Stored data
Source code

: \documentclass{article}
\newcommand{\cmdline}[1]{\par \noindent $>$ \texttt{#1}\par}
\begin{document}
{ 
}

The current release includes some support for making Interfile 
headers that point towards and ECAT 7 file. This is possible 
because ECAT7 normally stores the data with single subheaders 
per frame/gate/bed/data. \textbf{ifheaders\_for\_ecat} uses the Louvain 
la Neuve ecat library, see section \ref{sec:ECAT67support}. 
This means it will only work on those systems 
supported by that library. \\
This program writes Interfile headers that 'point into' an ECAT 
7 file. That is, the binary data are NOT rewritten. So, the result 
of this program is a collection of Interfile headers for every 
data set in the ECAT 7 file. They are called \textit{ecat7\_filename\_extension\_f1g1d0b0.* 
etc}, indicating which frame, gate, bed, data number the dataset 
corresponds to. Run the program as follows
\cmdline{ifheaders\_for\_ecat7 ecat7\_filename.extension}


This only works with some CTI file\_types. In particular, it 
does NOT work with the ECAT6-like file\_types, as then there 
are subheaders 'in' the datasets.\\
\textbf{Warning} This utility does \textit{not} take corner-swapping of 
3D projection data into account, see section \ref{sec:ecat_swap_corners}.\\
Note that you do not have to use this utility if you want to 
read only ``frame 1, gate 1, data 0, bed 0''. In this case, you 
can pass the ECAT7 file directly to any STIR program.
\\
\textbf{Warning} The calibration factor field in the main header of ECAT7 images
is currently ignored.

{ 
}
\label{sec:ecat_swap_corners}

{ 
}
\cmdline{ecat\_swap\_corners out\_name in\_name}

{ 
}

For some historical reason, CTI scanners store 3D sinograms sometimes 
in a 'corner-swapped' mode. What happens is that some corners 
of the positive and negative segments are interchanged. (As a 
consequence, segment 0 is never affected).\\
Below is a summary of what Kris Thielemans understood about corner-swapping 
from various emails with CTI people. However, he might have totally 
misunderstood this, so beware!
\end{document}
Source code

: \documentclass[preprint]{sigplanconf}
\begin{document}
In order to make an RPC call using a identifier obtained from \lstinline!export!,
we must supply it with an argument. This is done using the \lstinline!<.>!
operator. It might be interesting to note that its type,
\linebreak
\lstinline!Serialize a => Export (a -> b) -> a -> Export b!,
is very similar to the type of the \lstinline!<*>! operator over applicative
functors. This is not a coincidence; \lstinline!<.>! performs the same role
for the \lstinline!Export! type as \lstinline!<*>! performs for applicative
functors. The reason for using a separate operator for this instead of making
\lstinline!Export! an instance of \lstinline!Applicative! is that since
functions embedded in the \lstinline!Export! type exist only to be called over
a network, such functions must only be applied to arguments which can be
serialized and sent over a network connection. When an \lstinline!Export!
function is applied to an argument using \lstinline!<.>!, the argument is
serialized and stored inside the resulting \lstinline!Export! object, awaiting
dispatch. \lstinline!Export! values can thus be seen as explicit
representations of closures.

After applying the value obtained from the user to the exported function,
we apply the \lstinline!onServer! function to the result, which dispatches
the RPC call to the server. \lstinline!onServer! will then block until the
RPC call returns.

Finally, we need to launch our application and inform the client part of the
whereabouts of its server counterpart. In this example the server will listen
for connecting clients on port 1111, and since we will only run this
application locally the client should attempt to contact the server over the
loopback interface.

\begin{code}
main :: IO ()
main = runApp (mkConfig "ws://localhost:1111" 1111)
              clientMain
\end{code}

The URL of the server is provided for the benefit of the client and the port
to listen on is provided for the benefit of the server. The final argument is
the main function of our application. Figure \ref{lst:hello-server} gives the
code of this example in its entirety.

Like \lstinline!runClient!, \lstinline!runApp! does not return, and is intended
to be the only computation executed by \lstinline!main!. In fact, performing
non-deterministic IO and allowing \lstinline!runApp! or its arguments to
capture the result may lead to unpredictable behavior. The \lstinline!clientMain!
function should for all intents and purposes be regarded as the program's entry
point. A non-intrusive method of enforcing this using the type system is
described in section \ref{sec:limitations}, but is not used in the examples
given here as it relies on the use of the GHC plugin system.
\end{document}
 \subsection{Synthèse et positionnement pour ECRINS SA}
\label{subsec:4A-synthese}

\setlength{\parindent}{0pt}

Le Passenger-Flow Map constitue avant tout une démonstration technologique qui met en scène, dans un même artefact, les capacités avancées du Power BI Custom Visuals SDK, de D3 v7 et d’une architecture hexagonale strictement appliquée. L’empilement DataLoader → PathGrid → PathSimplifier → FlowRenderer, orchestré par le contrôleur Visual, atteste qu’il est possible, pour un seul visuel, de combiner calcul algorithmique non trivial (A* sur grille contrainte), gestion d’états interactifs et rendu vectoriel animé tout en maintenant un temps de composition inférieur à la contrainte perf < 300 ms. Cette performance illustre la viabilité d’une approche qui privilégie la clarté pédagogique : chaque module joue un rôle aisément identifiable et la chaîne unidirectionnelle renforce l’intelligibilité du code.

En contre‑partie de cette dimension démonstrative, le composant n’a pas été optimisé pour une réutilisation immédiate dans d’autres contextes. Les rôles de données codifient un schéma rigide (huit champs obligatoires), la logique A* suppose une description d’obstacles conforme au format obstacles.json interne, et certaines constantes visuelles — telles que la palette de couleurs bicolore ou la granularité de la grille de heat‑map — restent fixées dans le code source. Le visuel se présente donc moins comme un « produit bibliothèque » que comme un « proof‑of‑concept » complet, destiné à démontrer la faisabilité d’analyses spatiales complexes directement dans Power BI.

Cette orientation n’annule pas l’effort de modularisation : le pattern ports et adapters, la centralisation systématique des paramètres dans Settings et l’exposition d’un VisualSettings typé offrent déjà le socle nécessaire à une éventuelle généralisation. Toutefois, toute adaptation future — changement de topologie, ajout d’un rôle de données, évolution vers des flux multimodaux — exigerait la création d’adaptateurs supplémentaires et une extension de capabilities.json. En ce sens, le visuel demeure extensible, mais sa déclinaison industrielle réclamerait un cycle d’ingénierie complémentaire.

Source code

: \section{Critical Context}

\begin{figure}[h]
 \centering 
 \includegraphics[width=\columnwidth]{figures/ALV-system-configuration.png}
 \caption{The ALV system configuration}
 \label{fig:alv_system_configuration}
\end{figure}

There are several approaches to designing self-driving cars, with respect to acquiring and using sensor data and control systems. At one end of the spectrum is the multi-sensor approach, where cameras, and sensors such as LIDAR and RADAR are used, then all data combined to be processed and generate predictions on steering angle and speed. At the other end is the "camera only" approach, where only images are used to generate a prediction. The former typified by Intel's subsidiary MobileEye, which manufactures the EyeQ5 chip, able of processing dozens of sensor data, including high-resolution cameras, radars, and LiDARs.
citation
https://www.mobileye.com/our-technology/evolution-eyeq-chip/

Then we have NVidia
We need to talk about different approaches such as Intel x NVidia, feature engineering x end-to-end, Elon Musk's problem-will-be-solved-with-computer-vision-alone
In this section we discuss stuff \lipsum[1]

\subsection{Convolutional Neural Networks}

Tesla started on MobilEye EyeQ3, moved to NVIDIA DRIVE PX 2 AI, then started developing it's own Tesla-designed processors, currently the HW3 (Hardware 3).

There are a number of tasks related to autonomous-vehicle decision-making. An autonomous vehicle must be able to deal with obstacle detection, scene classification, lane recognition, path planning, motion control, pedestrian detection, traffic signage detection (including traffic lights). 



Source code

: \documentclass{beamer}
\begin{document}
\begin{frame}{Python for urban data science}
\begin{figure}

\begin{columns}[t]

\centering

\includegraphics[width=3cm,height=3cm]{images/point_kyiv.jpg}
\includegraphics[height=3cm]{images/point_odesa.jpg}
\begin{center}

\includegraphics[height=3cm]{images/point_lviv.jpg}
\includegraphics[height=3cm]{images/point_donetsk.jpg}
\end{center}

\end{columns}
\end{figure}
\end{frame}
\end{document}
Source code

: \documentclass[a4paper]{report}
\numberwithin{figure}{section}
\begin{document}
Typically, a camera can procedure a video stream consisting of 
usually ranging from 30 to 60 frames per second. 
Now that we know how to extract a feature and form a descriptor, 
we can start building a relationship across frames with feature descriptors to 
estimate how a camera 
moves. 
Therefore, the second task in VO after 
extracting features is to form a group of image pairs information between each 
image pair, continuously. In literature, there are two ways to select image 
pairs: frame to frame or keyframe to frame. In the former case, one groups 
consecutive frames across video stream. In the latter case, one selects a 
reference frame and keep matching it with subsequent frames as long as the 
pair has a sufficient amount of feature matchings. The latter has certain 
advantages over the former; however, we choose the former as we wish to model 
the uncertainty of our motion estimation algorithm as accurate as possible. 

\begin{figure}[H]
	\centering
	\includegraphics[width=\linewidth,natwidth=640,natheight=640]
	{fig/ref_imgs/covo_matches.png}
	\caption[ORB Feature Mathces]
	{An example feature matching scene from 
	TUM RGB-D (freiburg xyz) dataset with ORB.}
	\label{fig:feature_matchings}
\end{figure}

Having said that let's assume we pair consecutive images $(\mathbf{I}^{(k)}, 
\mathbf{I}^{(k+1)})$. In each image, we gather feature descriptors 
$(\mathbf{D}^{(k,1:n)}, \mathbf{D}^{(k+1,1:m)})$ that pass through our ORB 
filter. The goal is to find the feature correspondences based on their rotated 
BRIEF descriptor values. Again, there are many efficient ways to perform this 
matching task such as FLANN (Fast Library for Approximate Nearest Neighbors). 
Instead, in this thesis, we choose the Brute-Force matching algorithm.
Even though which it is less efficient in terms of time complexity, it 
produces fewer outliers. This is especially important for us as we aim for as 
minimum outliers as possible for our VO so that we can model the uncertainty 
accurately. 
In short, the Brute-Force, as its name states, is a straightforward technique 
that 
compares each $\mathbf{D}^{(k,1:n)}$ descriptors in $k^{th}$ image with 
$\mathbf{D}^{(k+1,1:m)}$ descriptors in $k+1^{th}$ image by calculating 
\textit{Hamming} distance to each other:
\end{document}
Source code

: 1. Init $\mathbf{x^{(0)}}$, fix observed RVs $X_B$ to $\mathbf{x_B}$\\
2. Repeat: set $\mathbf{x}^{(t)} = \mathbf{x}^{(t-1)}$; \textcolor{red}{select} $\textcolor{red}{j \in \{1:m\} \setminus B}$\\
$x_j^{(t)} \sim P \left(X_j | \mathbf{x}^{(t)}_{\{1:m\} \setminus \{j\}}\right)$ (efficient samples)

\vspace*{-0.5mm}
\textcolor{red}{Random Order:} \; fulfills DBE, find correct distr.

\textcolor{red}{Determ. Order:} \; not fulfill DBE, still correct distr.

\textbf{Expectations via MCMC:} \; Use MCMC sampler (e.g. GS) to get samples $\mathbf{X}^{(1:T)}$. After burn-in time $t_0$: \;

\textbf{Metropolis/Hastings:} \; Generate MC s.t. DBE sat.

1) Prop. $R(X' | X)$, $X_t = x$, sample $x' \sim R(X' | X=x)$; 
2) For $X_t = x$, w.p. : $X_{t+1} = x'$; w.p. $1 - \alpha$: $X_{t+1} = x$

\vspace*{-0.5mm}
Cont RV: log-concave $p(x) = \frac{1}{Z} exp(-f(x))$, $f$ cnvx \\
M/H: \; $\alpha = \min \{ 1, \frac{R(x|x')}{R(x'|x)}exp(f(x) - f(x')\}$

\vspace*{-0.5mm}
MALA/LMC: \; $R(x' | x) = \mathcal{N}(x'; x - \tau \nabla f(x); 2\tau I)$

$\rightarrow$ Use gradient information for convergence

WORK INSTRUCTION → Word for word, set down the lines from the beginning of the records through the line that holds "headers that point". Leave out the rest.

SOLUTION TO THIS EXERCISE →
Source code

: \documentclass{article}
\newcommand{\cmdline}[1]{\par \noindent $>$ \texttt{#1}\par}
\begin{document}
{ 
}

The current release includes some support for making Interfile 
headers that point towards and ECAT 7 file. This is possible 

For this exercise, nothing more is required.